Thursday, May 18, 2017

Shrine Nao Okada





                When I first thought about making a shrine, I had something different in my mind. However, I ended up dedicating my shrine project to my dog, Musashi who passed away five years ago when I was junior in high school. The shrine takes a form of a wheel chair for dogs, representing his illness which eventually took his life, and a small envelope which contains his hair (from his butt) and a photograph of a different dog we have been living with attached to the wheel chair. It commemorates my family’s memory of the days we spent with him for eight years, and the days which never came but live forever in our memory. It also implies that we have moved forward with a new family member, but we have never forgotten him.

                Musashi, a dachshund with soft reddish brown hair became part of my family in 2004. He was a puppy born from a dog of a friend of my father. I had been asking my parents for a dog for years by then, and finally my father took me to his friend’s house to show me puppies. I chose the largest and most active one which had the strongest appetite among five or six of his siblings.

Since he was the first pet for me, I learnt a lot about how it is like to keep animals as family members, such as how it is difficult to leave house for a long time, how important it is to keep the room air conditioned during summer, to keep him hydrated and fed no matter how long I want to stay in my bed in the morning during weekends. Besides these lessons, the most important thing I learnt from him is how it is like to lose family members. Until then, Luckily, I had not lost any of my family members since I was three years old when I was not old enough to understand death and keep that memory with me. So the death of our dog was practically first experience of loss.

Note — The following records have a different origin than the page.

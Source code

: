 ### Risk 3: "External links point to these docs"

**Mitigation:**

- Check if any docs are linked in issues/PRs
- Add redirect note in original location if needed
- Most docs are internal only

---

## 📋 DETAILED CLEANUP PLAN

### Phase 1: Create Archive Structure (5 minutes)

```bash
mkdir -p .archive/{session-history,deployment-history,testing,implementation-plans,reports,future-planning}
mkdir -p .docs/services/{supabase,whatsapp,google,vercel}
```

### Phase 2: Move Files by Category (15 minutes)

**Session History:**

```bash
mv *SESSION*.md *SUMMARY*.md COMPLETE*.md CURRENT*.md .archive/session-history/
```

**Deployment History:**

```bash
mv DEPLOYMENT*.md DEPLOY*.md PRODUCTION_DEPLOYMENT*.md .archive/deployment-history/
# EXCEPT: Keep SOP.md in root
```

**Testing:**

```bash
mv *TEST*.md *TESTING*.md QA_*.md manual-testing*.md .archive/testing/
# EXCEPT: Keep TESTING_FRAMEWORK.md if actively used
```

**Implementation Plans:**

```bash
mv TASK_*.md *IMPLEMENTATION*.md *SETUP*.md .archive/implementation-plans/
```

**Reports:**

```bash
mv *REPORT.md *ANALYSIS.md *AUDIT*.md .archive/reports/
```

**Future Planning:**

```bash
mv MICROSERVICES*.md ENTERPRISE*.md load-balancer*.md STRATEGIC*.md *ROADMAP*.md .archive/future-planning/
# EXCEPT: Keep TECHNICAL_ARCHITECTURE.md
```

The reason why the shrine takes the form of a wheel chair is not because he owned it, but because he never had chance to use it. The cause of his death was his second surgery for slipped disc, and we were notified that the second surgery would be the last treatment available for him to handle with his strength and size of the body. Before both the first and second surgery he had difficulty walking by himself, and it made us think about buying him a wheel chair for the purpose of preventing third surgery. However, he died after the surgery without coming back to consciousness even after the anesthetic wore off.

The wheel chair shrine provoke sad memory of loss because the shrine represents his absence, but at the same time, it generates an image of him running around with his wheel chair. Since we have never had chance to see him using a wheel chair in reality, the shrine allows us to create whole new “memory” of him running with it, without experiencing actual loss of the opportunity to see him running with it “again.” It is impossible to lose it because we did not have that real memory in the first place. Therefore, the wheel chair is not only a memorial of his death but also of himself.

In order not to focus only on his death, I did not include his picture on purpose to the shrine but one picture of the dog now we have after Musashi. This is because pictures of him instantly make us connect his image to the empty wheel chair to provoke the memory of the loss before imagining him running with it. Without adding his picture, in order to show the connection of the shrine to him, I added his element by attaching an envelope which has his hair inside, to the photo of another dog. The picture allows us to move on to the days without him but with the new dog who keeps our attention on him.